What you are asked to do: Repeat only the lines below from the one containing "see Figure 1" through the one containing "raising the~question of", inclusive, exactly as written.
Provided records Block Start
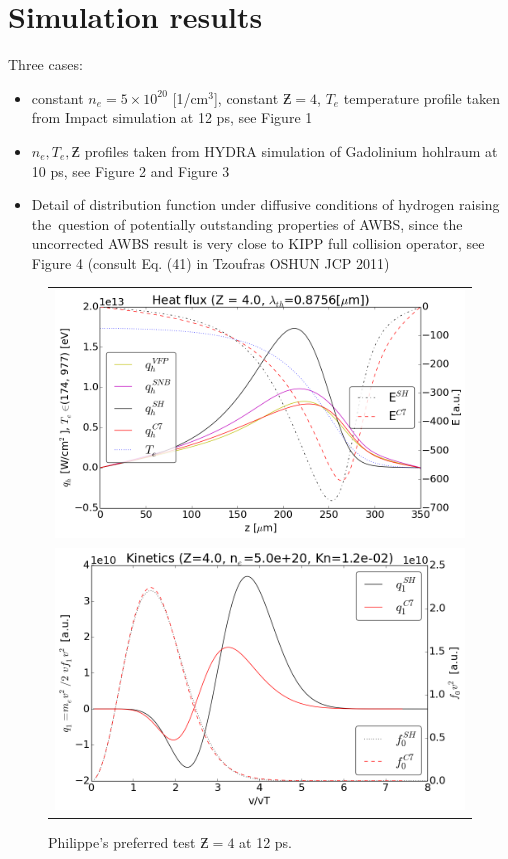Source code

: \section{Simulation results}\label{sec:results}
Three cases:
\begin{itemize}
  \item constant $n_e = 5\times10^{20}$ [1/cm$^3$], constant $\Zbar = 4$, 
  $T_e$ temperature profile taken from Impact simulation at 12 ps, see Figure 1
  \item $n_e, T_e, \Zbar$ profiles taken from HYDRA simulation of Gadolinium
  hohlraum at 10 ps, see Figure 2 and Figure 3
  \item Detail of distribution function under diffusive conditions of hydrogen 
  raising the~question of potentially outstanding properties of AWBS, since
  the uncorrected AWBS result is very close to KIPP full collision operator,
  see Figure 4 (consult Eq. (41) in Tzoufras OSHUN JCP 2011) 
\end{itemize}
\begin{figure}[tbh]
  \begin{center}
    \begin{tabular}{c}
      \includegraphics[width=1.0\textwidth]{../VFPdata/C7_heatflux_12ps.png} \\ 
      \includegraphics[width=1.0\textwidth]{../VFPdata/C7_kinetics_12ps.png}
    \end{tabular}
  \caption{
  Philippe's preferred test $\Zbar = 4$ at 12 ps.  
  }
  \end{center}
  \label{fig:Philippe_VFP_12ps}
\end{figure}

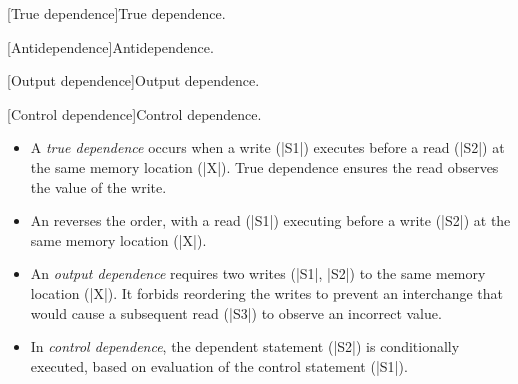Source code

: \begin{center}
\begin{minipage}[t]{.4\textwidth}
\captionsetup{type=lstlisting}
[True dependence]{True dependence.}
\label{dep-true}
\end{minipage}\hspace{3em}
\begin{minipage}[t]{.4\textwidth}
\captionsetup{type=lstlisting}
[Antidependence]{Antidependence.}
\label{dep-anti}
\end{minipage}

\begin{minipage}[t]{.4\textwidth}
\captionsetup{type=lstlisting}
[Output dependence]{Output dependence.}
\label{dep-out}
\end{minipage}\hspace{3em}
\begin{minipage}[t]{.4\textwidth}
\captionsetup{type=lstlisting}
[Control dependence]{Control dependence.}
\label{dep-control}
\end{minipage}
\end{center}

\begin{itemize}
\item A \emph{true dependence}
occurs when a write (\pr|S1|) executes before a read (\pr|S2|) at the same memory location (\pr|X|).
True dependence ensures the read observes the value of the write.

\item An \emph{}
reverses the order,
with a read (\pr|S1|) executing before a write (\pr|S2|) at the same memory location (\pr|X|).

\item An \emph{output dependence}
requires two writes  (\pr|S1|, \pr|S2|) to the same memory location (\pr|X|).
It forbids reordering the writes to prevent an interchange that would cause a subsequent read (\pr|S3|) to observe an incorrect value.

\item In \emph{control dependence}, the dependent statement (\pr|S2|) is conditionally executed,
based on evaluation of the control statement (\pr|S1|).
\end{itemize}

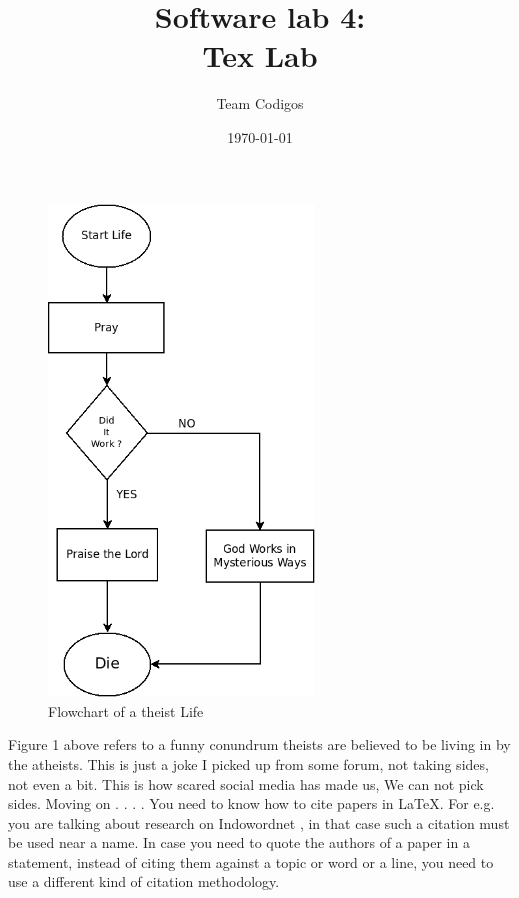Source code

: \documentclass[11pt,a4paper]{article}
\begin{document}
\title{\textbf{Software lab 4: \\
{\Large Tex Lab}}}
\author{Team Codigos}
\date{\today}

\maketitle
\thispagestyle{empty}
\newpage

\thispagestyle{empty}
\newpage
\newpage
\begin{figure}[!h]
\includegraphics[width= 200pt]{LifePray.png}
\centering
\caption{Flowchart of a theist Life}
\label{fig:xyz}
\end{figure}

\qquad{} Figure 1 above refers to a funny conundrum theists are believed to be living in by the atheists. This is just a joke I picked up from some forum, not taking sides, not even a bit. This is how scared social media has made us, We can not pick sides. Moving on . . . . You need to know how to cite papers in \LaTeX{}. For e.g. you are talking about research on Indowordnet \cite{pushpak}, in that case such a citation must be used near a name. In case you need to quote the authors of a paper in a statement, instead of citing them against a topic or word or a line, you need to use a different kind of citation methodology.
\newpage
\end{document}
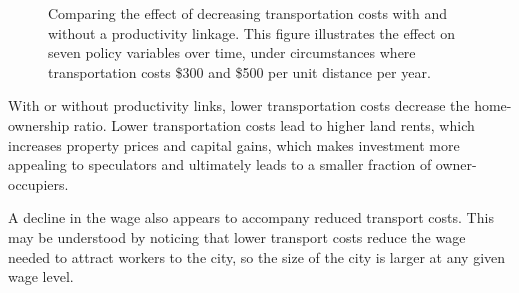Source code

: \begin{figure}[h!tb]
\caption[Comparing the effect of decreasing transportation costs with and without a productivity linkage]{Comparing the effect of decreasing transportation costs with and without a productivity linkage. This figure illustrates the effect on seven policy variables over time,  under circumstances where transportation costs \$300 and \$500 per unit distance per year.}
\label{fig:Productivity_link_W-WO-transportation-cost}
\end{figure}
With or without productivity links, lower transportation costs decrease the home-ownership ratio. 
Lower transportation costs lead to higher land rents, which increases property prices and  capital gains, which makes investment more appealing to speculators and ultimately leads to a smaller fraction of owner-occupiers.

A decline in the wage also appears to accompany reduced transport costs. This may be understood by noticing that lower transport costs reduce the wage needed to attract workers to the city, so the size of the city is larger at any given wage level. %


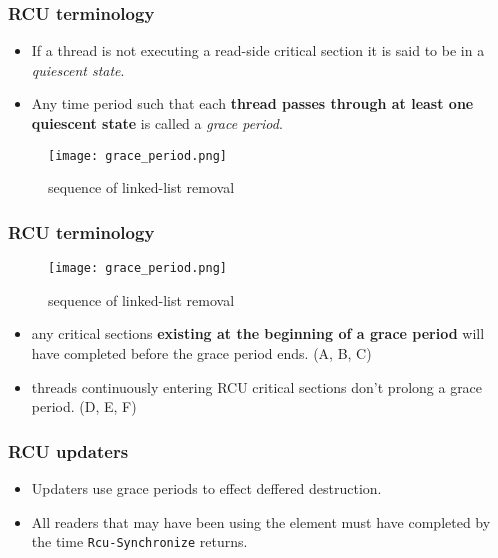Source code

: \documentclass{beamer}
\begin{document}

\begin{frame}[t]
  \frametitle{RCU terminology}

  \begin{itemize}
  \item If a thread is not executing a read-side critical section it is said to be
    in a \emph{quiescent state}.
  \item Any time period such that each \textbf{thread passes through at least
    one quiescent state} is called a \emph{grace period}.
  \end{itemize}
  
  \begin{figure}[ht]
    \centering
    \texttt{[image: grace\_period.png]}
    \caption{sequence of linked-list removal}
  \end{figure}

\end{frame}


\begin{frame}[t]
  \frametitle{RCU terminology}

  \begin{figure}[ht]
    \centering
    \texttt{[image: grace\_period.png]}
    \caption{sequence of linked-list removal}
  \end{figure}

  \begin{itemize}
  \item any critical sections \textbf{existing at the beginning of a grace period}
    will have completed before the grace period ends. (A, B, C)
  \item threads continuously entering RCU critical sections don't prolong a grace period.
    (D, E, F)
  \end{itemize}
  
\end{frame}


\begin{frame}[t]
  \frametitle{RCU updaters}
  
  \begin{itemize}
  \item Updaters use grace periods to effect deffered destruction.
  \item All readers that may have been using the element must have completed
    by the time \texttt{Rcu-Synchronize} returns.
  \end{itemize}

\end{frame}
\end{document}
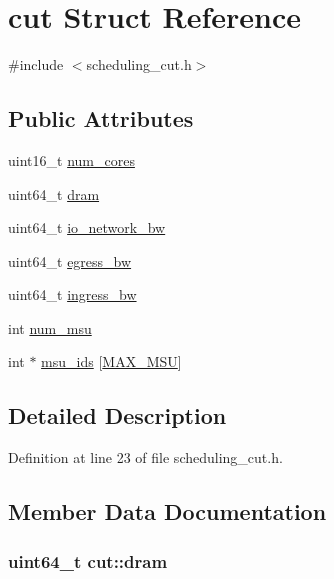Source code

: \hypertarget{structcut}{\section{cut Struct Reference}
\label{structcut}
}


{\ttfamily \#include $<$scheduling\-\_\-cut.\-h$>$}

\subsection*{Public Attributes}
\begin{DoxyCompactItemize}
\item 
uint16\-\_\-t \hyperlink{structcut_a698d9917bec501d6a3f14cba141b03ae}{num\-\_\-cores}
\item 
uint64\-\_\-t \hyperlink{structcut_a483bf993496f8816ec0870711a9c2c4a}{dram}
\item 
uint64\-\_\-t \hyperlink{structcut_a3c0344ad7e8725763aebacac3632b0a6}{io\-\_\-network\-\_\-bw}
\item 
uint64\-\_\-t \hyperlink{structcut_a8d676e103e1e29912c606f34ab34c5cf}{egress\-\_\-bw}
\item 
uint64\-\_\-t \hyperlink{structcut_a3fbcce011fd7ee1410f7fbf2fa27f293}{ingress\-\_\-bw}
\item 
int \hyperlink{structcut_ae96cd38e08c0b4514e75210a12ee17ae}{num\-\_\-msu}
\item 
int $\ast$ \hyperlink{structcut_abdfeb0b19bcc94fc210767f519777a3f}{msu\-\_\-ids} \mbox{[}\hyperlink{dfg_8h_ae4dc3586073212cd441edfe4134132f3}{M\-A\-X\-\_\-\-M\-S\-U}\mbox{]}
\end{DoxyCompactItemize}


\subsection{Detailed Description}


Definition at line 23 of file scheduling\-\_\-cut.\-h.



\subsection{Member Data Documentation}
\hypertarget{structcut_a483bf993496f8816ec0870711a9c2c4a}{
\subsubsection[{dram}]{\setlength{\rightskip}{0pt plus 5cm}uint64\-\_\-t cut\-::dram}}\label{structcut_a483bf993496f8816ec0870711a9c2c4a}


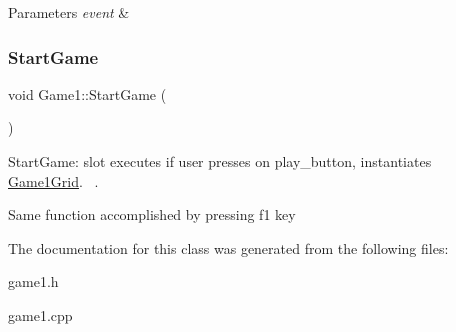 \begin{DoxyParams}{Parameters}
{\em event} & \\
\hline
\end{DoxyParams}
\mbox{\label{classGame1_aaba43ec7b8b814a74dd701e4502c40bb}} 
\subsubsection{\texorpdfstring{Start\+Game}{StartGame}}
{\footnotesize\ttfamily void Game1\+::\+Start\+Game (\begin{DoxyParamCaption}{ }\end{DoxyParamCaption})\hspace{0.3cm}{\ttfamily [slot]}}



Start\+Game\+: slot executes if user presses on play\+\_\+button, instantiates \hyperlink{classGame1Grid}{Game1\+Grid}.~\newline
. 

Same function accomplished by pressing f1 key 

The documentation for this class was generated from the following files\+:\begin{DoxyCompactItemize}
\item 
game1.\+h\item 
game1.\+cpp\end{DoxyCompactItemize}
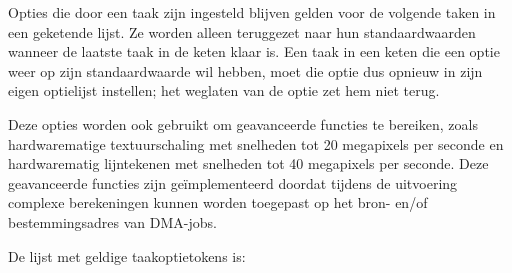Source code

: Opties die door een taak zijn ingesteld blijven gelden voor de volgende taken in een geketende lijst. Ze worden alleen teruggezet naar hun standaardwaarden wanneer de laatste taak in de keten klaar is. Een taak in een keten die een optie weer op zijn standaardwaarde wil hebben, moet die optie dus opnieuw in zijn eigen optielijst instellen; het weglaten van de optie zet hem niet terug.

Deze opties worden ook gebruikt om geavanceerde functies te bereiken, zoals hardwarematige textuurschaling met snelheden tot 20 megapixels per seconde en hardwarematig lijntekenen met snelheden tot 40 megapixels per seconde. Deze geavanceerde functies zijn geïmplementeerd doordat tijdens de uitvoering complexe berekeningen kunnen worden toegepast op het bron- en/of bestemmingsadres van DMA-jobs.

De lijst met geldige taakoptietokens is:

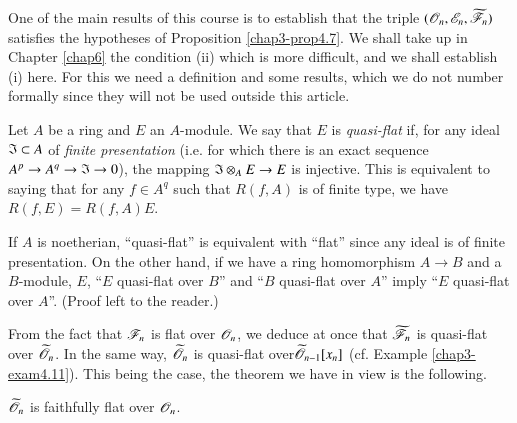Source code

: One of the main results of this course is to establish that the triple $(\mathscr{O}_{n},\mathscr{E}_{n},\widetilde{\mathscr{F}}_{n})$ satisfies the hypotheses of Proposition \ref{chap3-prop4.7}. We shall take up in Chapter \ref{chap6} the condition (ii) which is more difficult, and we shall establish (i) here. For this we need a definition and some results, which we do not number formally since they will not be used outside this article.

Let $A$ be a ring and $E$ an $A$-module. We say that $E$ is {\em quasi-flat} if, for any ideal $\mathfrak{I}\subset A$ of {\em finite presentation} (i.e. for which there is an exact sequence $A^{p}\to A^{q}\to \mathfrak{I}\to 0$), the mapping $\mathfrak{I}\otimes_{A}E\to E$ is injective. This is equivalent to saying that for any $f\in A^{q}$ such that $R(f,A)$ is of finite type, we have $R(f,E)=R(f,A)E$.

If $A$ is noetherian, ``quasi-flat'' is equivalent with ``flat'' since any ideal is of finite presentation. On the other hand, if we have a ring homomorphism $A\to B$ and a $B$-module, $E$, ``$E$ quasi-flat over $B$'' and ``$B$ quasi-flat over $A$'' imply ``$E$ quasi-flat over $A$''. (Proof left to the reader.)

\begin{examples*}
From the fact that $\mathscr{F}_{n}$ is flat over $\mathscr{O}_{n}$, we deduce at once that $\widetilde{\mathscr{F}}_{n}$ is quasi-flat over $\widetilde{\mathscr{O}}_{n}$. In the same way, $\widetilde{\mathscr{O}}_{n}$ is quasi-flat over\pageoriginale $\widetilde{\mathscr{O}}_{n-1}[x_{n}]$ (cf. Example \ref{chap3-exam4.11}). This being the case, the theorem we have in view is the following.
\end{examples*}

\begin{theorem}[Oka]\label{chap3-thm4.12}
$\widetilde{\mathscr{O}}_{n}$ is faithfully flat over $\mathscr{O}_{n}$.
\end{theorem}

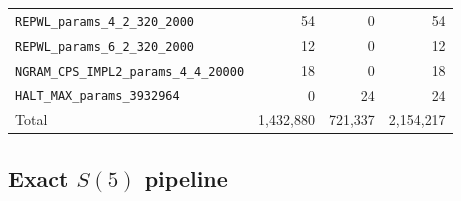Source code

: \documentclass[a4paper,british]{article}
\theoremstyle{definition} %
\numberwithin{equation}{section}
\theoremstyle{definition} %
\begin{document}
\begin{table}[h!]
\begin{tabular}{|lrrr|}
        \texttt{REPWL\_params\_4\_2\_320\_2000}           & 54            & 0         & 54            \\
        \texttt{REPWL\_params\_6\_2\_320\_2000}           & 12            & 0         & 12            \\
        \texttt{NGRAM\_CPS\_IMPL2\_params\_4\_4\_20000}   & 18            & 0         & 18            \\
        \texttt{HALT\_MAX\_params\_3932964}               & 0             & 24        & 24            \\
        \hline
        Total                                             & 1{,}432{,}880 & 721{,}337 & 2{,}154{,}217 \\
        \hline
    \end{tabular}
\end{table}

\subsection{Exact $S(5)$ pipeline}\label{app:pipeS5exact}
\end{document}
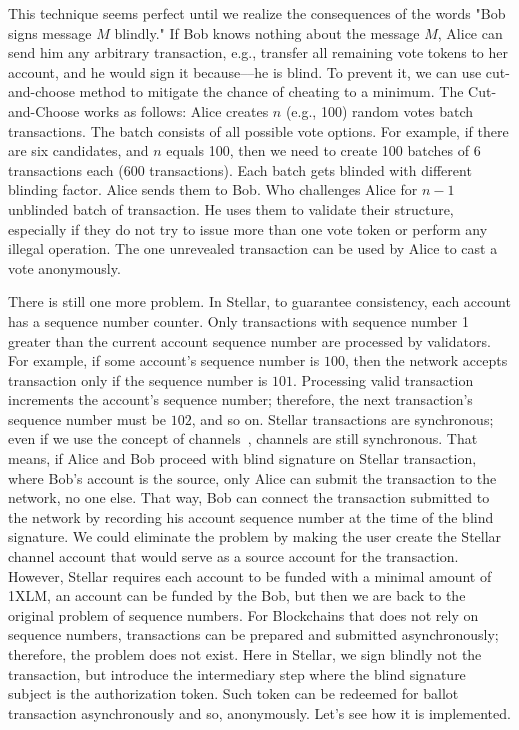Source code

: \documentclass[applsci,article,submit,moreauthors,pdftex]{Definitions/mdpi}
\begin{document}
This technique seems perfect until we realize the consequences of the words "Bob signs message $M$ blindly." If Bob knows nothing about the message $M$, Alice can send him any arbitrary transaction, e.g., transfer all remaining vote tokens to her account, and he would sign it because––he is blind. To prevent it, we can use cut-and-choose method to mitigate the chance of cheating to a minimum.
The Cut-and-Choose works as follows: Alice creates $n$ (e.g., 100) random votes batch transactions. The batch consists of all possible vote options. For example, if there are six candidates, and $n$ equals 100, then we need to create 100 batches of 6 transactions each (600 transactions). Each batch gets blinded with different blinding factor. Alice sends them to Bob. Who challenges Alice for \(n-1\) unblinded batch of transaction. He uses them to validate their structure, especially if they do not try to issue more than one vote token or perform any illegal operation. The one unrevealed transaction can be used by Alice to cast a vote anonymously.


There is still one more problem. In Stellar, to guarantee consistency, each account has a sequence number counter. Only transactions with sequence number 1 greater than the current account sequence number are processed by validators. For example, if some account's sequence number is $100$, then the network accepts transaction only if the sequence number is $101$. Processing valid transaction increments the account's sequence number; therefore, the next transaction's sequence number must be $102$, and so on. Stellar transactions are synchronous; even if we use the concept of channels~\cite{Channels80:online}, channels are still synchronous. That means, if Alice and Bob proceed with blind signature on Stellar transaction, where Bob's account is the source, only Alice can submit the transaction to the network, no one else. That way, Bob can connect the transaction submitted to the network by recording his account sequence number at the time of the blind signature. We could eliminate the problem by making the user create the Stellar channel account that would serve as a source account for the transaction. However, Stellar requires each account to be funded with a minimal amount of 1XLM, an account can be funded by the Bob, but then we are back to the original problem of sequence numbers. For Blockchains that does not rely on sequence numbers, transactions can be prepared and submitted asynchronously; therefore, the problem does not exist. Here in Stellar, we sign blindly not the transaction, but introduce the intermediary step where the blind signature subject is the authorization token. Such token can be redeemed for ballot transaction asynchronously and so, anonymously. Let's see how it is implemented. 
\end{document}
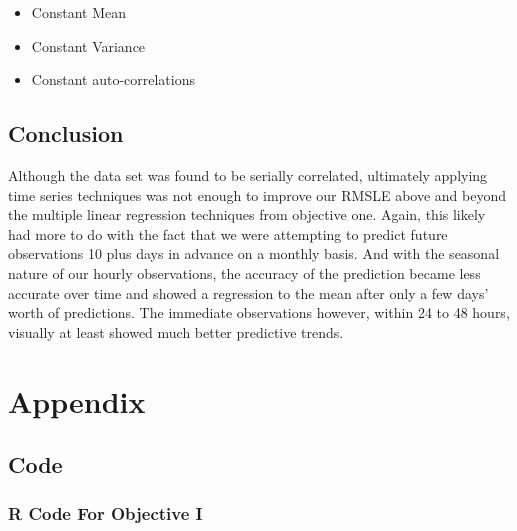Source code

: \documentclass[american,]{article}
\providecommand{\tightlist}{%
  \setlength{\itemsep}{0pt}\setlength{\parskip}{0pt}}
\begin{document}
\begin{itemize}
\tightlist
\item
  Constant Mean
\item
  Constant Variance
\item
  Constant auto-correlations
\end{itemize}

\hypertarget{conclusion-1}{%
\subsection{Conclusion}\label{conclusion-1}}

Although the data set was found to be serially correlated, ultimately applying time series techniques was not enough to improve our RMSLE above and beyond the multiple linear regression techniques from objective one. Again, this likely had more to do with the fact that we were attempting to predict future observations 10 plus days in advance on a monthly basis. And with the seasonal nature of our hourly observations, the accuracy of the prediction became less accurate over time and showed a regression to the mean after only a few days' worth of predictions. The immediate observations however, within 24 to 48 hours, visually at least showed much better predictive trends.

\newpage

\hypertarget{appendix}{%
\section{Appendix}\label{appendix}}

\hypertarget{code}{%
\subsection{Code}\label{code}}

\hypertarget{r-code-for-objective-i}{%
\subsubsection{R Code For Objective I}\label{r-code-for-objective-i}}
\end{document}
Provided records Block End
Problem solution:
  $T_e$ temperature profile taken from Impact simulation at 12 ps, see Figure 1
  \item $n_e, T_e, \Zbar$ profiles taken from HYDRA simulation of Gadolinium
  hohlraum at 10 ps, see Figure 2 and Figure 3
  \item Detail of distribution function under diffusive conditions of hydrogen 
  raising the~question of potentially outstanding properties of AWBS, since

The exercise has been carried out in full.